DATA LISTING:
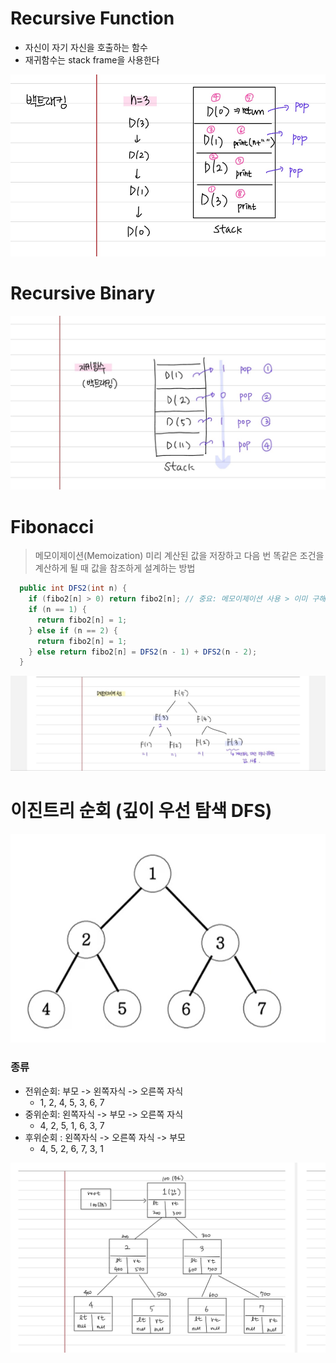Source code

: # Recursive Function

- 자신이 자기 자신을 호출하는 함수
- 재귀함수는 stack frame을 사용한다

![Alt text](image/image1.png)

# Recursive Binary

![Alt text](image/image2.png)

# Fibonacci

> 메모이제이션(Memoization)
> 미리 계산된 값을 저장하고 다음 번 똑같은 조건을 계산하게 될 때 값을 참조하게 설계하는 방법

```java
  public int DFS2(int n) {
    if (fibo2[n] > 0) return fibo2[n]; // 중요: 메모이제이션 사용 > 이미 구해진 값을 미리 return!
    if (n == 1) {
      return fibo2[n] = 1;
    } else if (n == 2) {
      return fibo2[n] = 1;
    } else return fibo2[n] = DFS2(n - 1) + DFS2(n - 2);
  }
```

![Alt text](image/image3.png)

# 이진트리 순회 (깊이 우선 탐색 DFS)

![Alt text](image/image4.png)

### 종류

- 전위순회: 부모 -> 왼쪽자식 -> 오른쪽 자식
  - 1, 2, 4, 5, 3, 6, 7
- 중위순회: 왼쪽자식 -> 부모 -> 오른쪽 자식
  - 4, 2, 5, 1, 6, 3, 7
- 후위순회 : 왼쪽자식 -> 오른쪽 자식 -> 부모
  - 4, 5, 2, 6, 7, 3, 1

![Alt text](image/image5.png)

ACTIVITY:
The answer should be only a number: the count of lines in the listing above that contain the word "image".

SOLUTION TO THIS TASK:
5